Scientific classification
- Kingdom: Animalia
- Phylum: Chordata
- Class: Reptilia
- Order: Testudines
- Suborder: Cryptodira
- Family: Testudinidae
- Genus: Chelonoidis
- Species: C. niger
- Subspecies: C. n. hoodensis
- Trinomial name: Chelonoidis niger hoodensis (Van Denburgh, 1907)
- Synonyms: List Testudo hoodensis Van Denburgh, 1907 ; Testudo elephantopus hoodensis Mertens & Wermuth, 1955 ; Geochelone elephantopus hoodensis Pritchard, 1967 ; Geochelone hoodensis Ernst & Barbour, 1989 ; Geochelone nigra hoodensis Iverson, 1992 ; Chelonoidis nigra hoodensis David, 1994 ; Chelonoidis hoodensis Rhodin et al., 2010 ; Chelonoidis niger hoodensis TTWG, 2021;

= Hood Island giant tortoise =

Subspecies of turtle

The Hood Island giant tortoise (Chelonoidis niger hoodensis), also known commonly as the Española giant tortoise, is a subspecies (Note: Also commonly considered a species in its own right.) of Galápagos tortoise native to Española Island in the Galápagos.

==Taxonomy==
The first description of the subspecies was published in 1907 by John Van Denburgh, who used the name Testudo hoodensis for it. Española Island used to be called Hood Island, and that was the name which Van Denburgh knew the island by when he gave the subspecies the name hoodensis. The holotype, a female, was caught by Joseph R. Slevin and E.S. King in June 1906 and brought back with them to San Francisco, where it was entered into the collection of the California Academy of Sciences and allowed to live in Golden Gate Park. The species has subsequently been moved between different genera and between being considered as a species in its own right or as a subspecies of Chelonoidis niger.

==Population history==
This population was very heavily exploited by whalers in the 19th century and collapsed around 1850. 13 adults were found in the early 1970s and held at the Charles Darwin Research Station as a breeding colony. The two males and 11 females were initially brought to the Darwin Station. Fortuitously, a third male (Diego) was discovered at the San Diego Zoo and joined the others in a captive breeding program. Mating had not occurred naturally for some time, because the individuals were so scattered that they did not meet. Following the successful captive breeding program, large numbers have been released back into the wild and are now breeding on their own with the population reaching over 2,300 individuals as of August, 2020.
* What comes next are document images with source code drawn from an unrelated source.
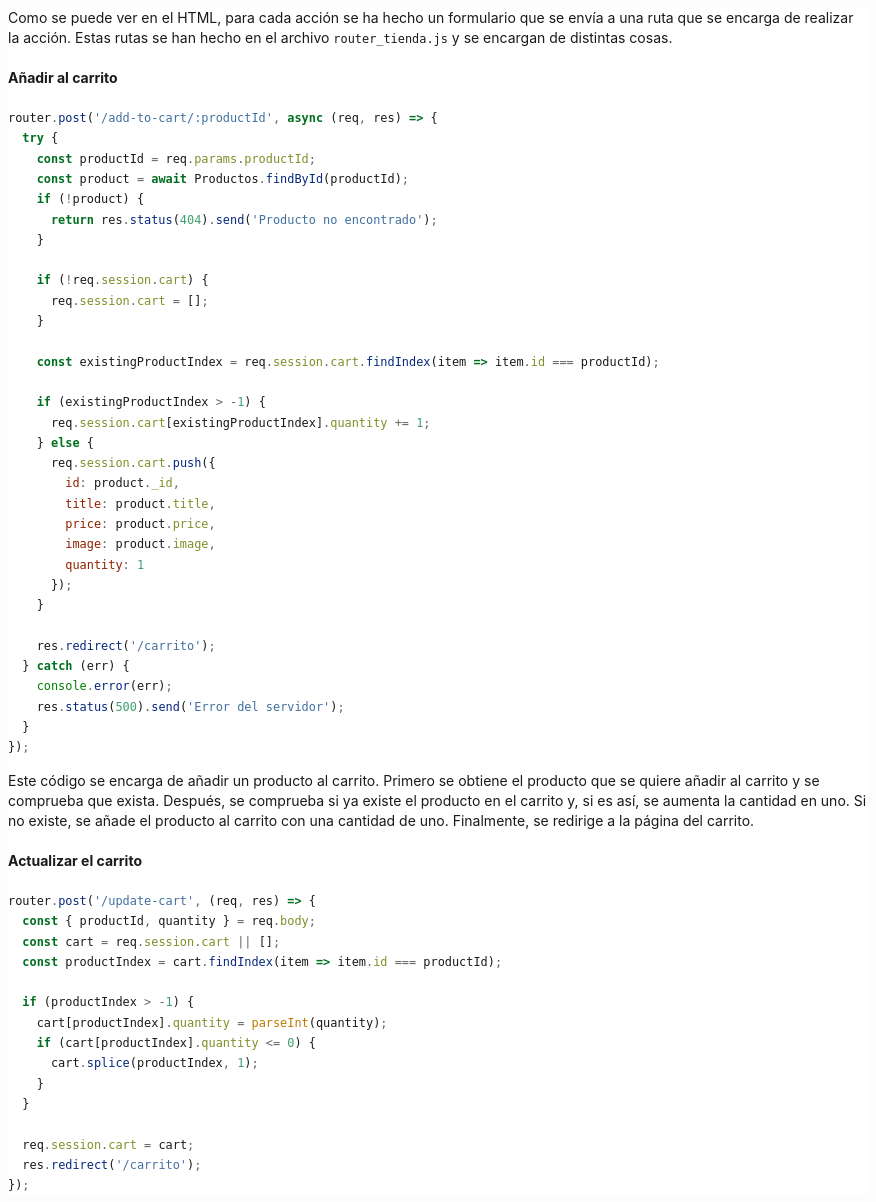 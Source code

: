Como se puede ver en el HTML, para cada acción se ha hecho un formulario que se envía a una ruta que se encarga de realizar la acción. Estas rutas se han hecho en el archivo `router_tienda.js` y se encargan de distintas cosas.

#### Añadir al carrito

```javascript
router.post('/add-to-cart/:productId', async (req, res) => {
  try {
    const productId = req.params.productId;
    const product = await Productos.findById(productId);
    if (!product) {
      return res.status(404).send('Producto no encontrado');
    }
    
    if (!req.session.cart) {
      req.session.cart = [];
    }
    
    const existingProductIndex = req.session.cart.findIndex(item => item.id === productId);
    
    if (existingProductIndex > -1) {
      req.session.cart[existingProductIndex].quantity += 1;
    } else {
      req.session.cart.push({
        id: product._id,
        title: product.title,
        price: product.price,
        image: product.image,
        quantity: 1
      });
    }
    
    res.redirect('/carrito');
  } catch (err) {
    console.error(err);
    res.status(500).send('Error del servidor');
  }
});
```

Este código se encarga de añadir un producto al carrito. Primero se obtiene el producto que se quiere añadir al carrito y se comprueba que exista. Después, se comprueba si ya existe el producto en el carrito y, si es así, se aumenta la cantidad en uno. Si no existe, se añade el producto al carrito con una cantidad de uno. Finalmente, se redirige a la página del carrito.

#### Actualizar el carrito

```javascript
router.post('/update-cart', (req, res) => {
  const { productId, quantity } = req.body;
  const cart = req.session.cart || [];
  const productIndex = cart.findIndex(item => item.id === productId);
  
  if (productIndex > -1) {
    cart[productIndex].quantity = parseInt(quantity);
    if (cart[productIndex].quantity <= 0) {
      cart.splice(productIndex, 1);
    }
  }
  
  req.session.cart = cart;
  res.redirect('/carrito');
});
```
The massive decline in population led to the 1996 assessment of the subspecies for the IUCN Red List to deem it critically endangered. The most recent assessment in 2015 maintained the classification for the same reason.

==Description and behaviour==
Chelonoidis niger hoodensis is the smallest subspecies of Galápagos tortoise, with its maximum length being about 75 cm; males generally being larger than females.

The carapace is black and shaped liked a saddle, with males being more saddlebacked than females. It is narrower towards the front of the tortoise, has a deep cervical indentation and a rim that is slightly serrated in the back. The plastron is similarly black, shorter than the carapace and narrow towards both ends of the tortoise.

The neck is long, ending with a small dark grey to black head, with white to yellowish pigmentation on the jaws, chin and throat, and with a nonprojecting snout. The rest of the turtle's skin is grey to black. The tail is short, and slightly thicker in males.

Individuals begin to reproduce at about 20 years of age, with mating taking place from December to August and followed by nesting period spanning late June to December. The estimated generation time is 60 years.

The tortoise is adapted to the dry shrubland habitat of Española Island and feeds on grass, cacti and other tall vegetation.

==Distribution and habitat==
Chelonoidis niger hoodensis is native to Española Island, the southernmost of the Galápagos Islands of Ecuador, and used to be endemic to the island, but conservation efforts have since introduced a population of juveniles to the nearby Santa Fe Island, whose native tortoises are extinct.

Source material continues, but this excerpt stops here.